Brief>
Look for the word "main". Copy every line of the listing where it occurs.

------ Material supplied ------

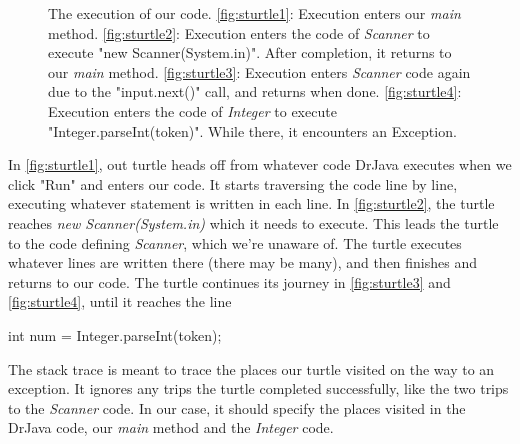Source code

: \begin{figure}[h!]
\caption{The execution of our code. \ref{fig:sturtle1}: Execution enters our \textit{main} method. \ref{fig:sturtle2}: Execution enters the code of \textit{Scanner} to execute "new Scanner(System.in)". After completion, it returns to our \textit{main} method. \ref{fig:sturtle3}: Execution enters \textit{Scanner} code again due to the "input.next()" call, and returns when done. \ref{fig:sturtle4}: Execution enters the code of \textit{Integer} to execute "Integer.parseInt(token)". While there, it encounters an Exception.}
\label{fig:turtles}
\end{figure}



In \ref{fig:sturtle1}, out turtle heads off from whatever code DrJava executes when we click "Run" and enters our code. It starts traversing the code line by line, executing whatever statement is written in each line. In \ref{fig:sturtle2}, the turtle reaches \emph{new Scanner(System.in)} which it needs to execute. This leads the turtle to the code defining \emph{Scanner}, which we're unaware of. The turtle executes whatever lines are written there (there may be many), and then finishes and returns to our code. The turtle continues its journey in \ref{fig:sturtle3} and \ref{fig:sturtle4}, until it reaches the line 

\begin{code}
int num = Integer.parseInt(token);
\end{code}




The stack trace is meant to trace the places our turtle visited on the way to an exception. It ignores any trips the turtle completed successfully, like the two trips to the \emph{Scanner} code. In our case, it should specify the places visited in the DrJava code, our \emph{main} method and the \emph{Integer} code.

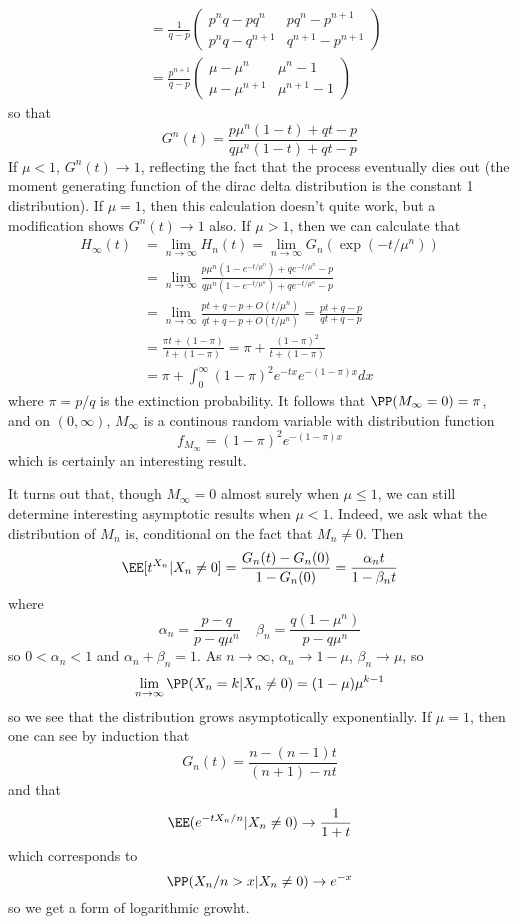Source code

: \begin{example}
\begin{align*}
        &= \frac{1}{q - p} \begin{pmatrix} p^nq - pq^n & pq^n -p^{n+1} \\ p^nq - q^{n+1} & q^{n+1} - p^{n+1} \end{pmatrix}\\
        &= \frac{p^{n+1}}{q - p} \begin{pmatrix} \mu - \mu^n & \mu^n - 1 \\ \mu - \mu^{n+1} & \mu^{n+1} - 1 \end{pmatrix}
    \end{align*}
    so that
    \[ G^n(t) = \frac{p\mu^n(1 - t) + qt - p}{q \mu^n(1 - t) + qt - p} \]
    If $\mu < 1$, $G^n(t) \to 1$, reflecting the fact that the process eventually dies out (the moment generating function of the dirac delta distribution is the constant 1 distribution). If $\mu = 1$, then this calculation doesn't quite work, but a modification shows $G^n(t) \to 1$ also. If $\mu > 1$, then we can calculate that
    \begin{align*}
        H_\infty(t) &= \lim_{n \to \infty} H_n(t) = \lim_{n \to \infty} G_n(\exp(-t/\mu^n))\\
        &= \lim_{n \to \infty} \frac{p\mu^n(1 - e^{-t/\mu^n}) + qe^{-t/\mu^n} - p}{q\mu^n(1 - e^{-t/\mu^n}) + qe^{-t/\mu^n} - p}\\
        &= \lim_{n \to \infty} \frac{pt + q - p + O(t/\mu^{n})}{qt + q - p + O(t/\mu^{n})} = \frac{pt + q - p}{qt + q - p}\\
        &= \frac{\pi t + (1 - \pi)}{t + (1 - \pi)} = \pi + \frac{(1 - \pi)^2}{t + (1 - \pi)}\\
        &= \pi + \int_0^\infty (1 - \pi)^2 e^{-tx}e^{-(1 - \pi)x} dx
    \end{align*}
    where $\pi = p/q$ is the extinction probability. It follows that $\PP(M_\infty = 0) = \pi$, and on $(0,\infty)$, $M_\infty$ is a continous random variable with distribution function
    \[ f_{M_\infty} = (1 - \pi)^2 e^{-(1 - \pi)x} \]
    which is certainly an interesting result.

    It turns out that, though $M_\infty = 0$ almost surely when $\mu \leq 1$, we can still determine interesting asymptotic results when $\mu < 1$. Indeed, we ask what the distribution of $M_n$ is, conditional on the fact that $M_n \neq 0$. Then
    \[ \EE[t^{X_n}|X_n \neq 0] = \frac{G_n(t) - G_n(0)}{1 - G_n(0)} = \frac{\alpha_n t}{1 - \beta_n t} \]
    where
    \[ \alpha_n = \frac{p-q}{p-q\mu^n}\ \ \ \ \ \beta_n = \frac{q(1 - \mu^n)}{p - q\mu^n} \]
    so $0 < \alpha_n < 1$ and $\alpha_n + \beta_n = 1$. As $n \to \infty$, $\alpha_n \to 1 - \mu$, $\beta_n \to \mu$, so
    \[ \lim_{n \to \infty} \PP(X_n = k|X_n \neq 0) = (1 - \mu) \mu^{k-1} \]
    so we see that the distribution grows asymptotically exponentially. If $\mu = 1$, then one can see by induction that
    \[ G_n(t) = \frac{n - (n-1)t}{(n + 1) - nt} \]
    and that
    \[ \EE(e^{-tX_n/n}|X_n \neq 0) \to \frac{1}{1 + t} \]
    which corresponds to
    \[ \PP(X_n/n > x | X_n \neq 0) \to e^{-x} \]
    so we get a form of logarithmic growht.
\end{example}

------

Response area>
\caption{The execution of our code. \ref{fig:sturtle1}: Execution enters our \textit{main} method. \ref{fig:sturtle2}: Execution enters the code of \textit{Scanner} to execute "new Scanner(System.in)". After completion, it returns to our \textit{main} method. \ref{fig:sturtle3}: Execution enters \textit{Scanner} code again due to the "input.next()" call, and returns when done. \ref{fig:sturtle4}: Execution enters the code of \textit{Integer} to execute "Integer.parseInt(token)". While there, it encounters an Exception.}
The stack trace is meant to trace the places our turtle visited on the way to an exception. It ignores any trips the turtle completed successfully, like the two trips to the \emph{Scanner} code. In our case, it should specify the places visited in the DrJava code, our \emph{main} method and the \emph{Integer} code.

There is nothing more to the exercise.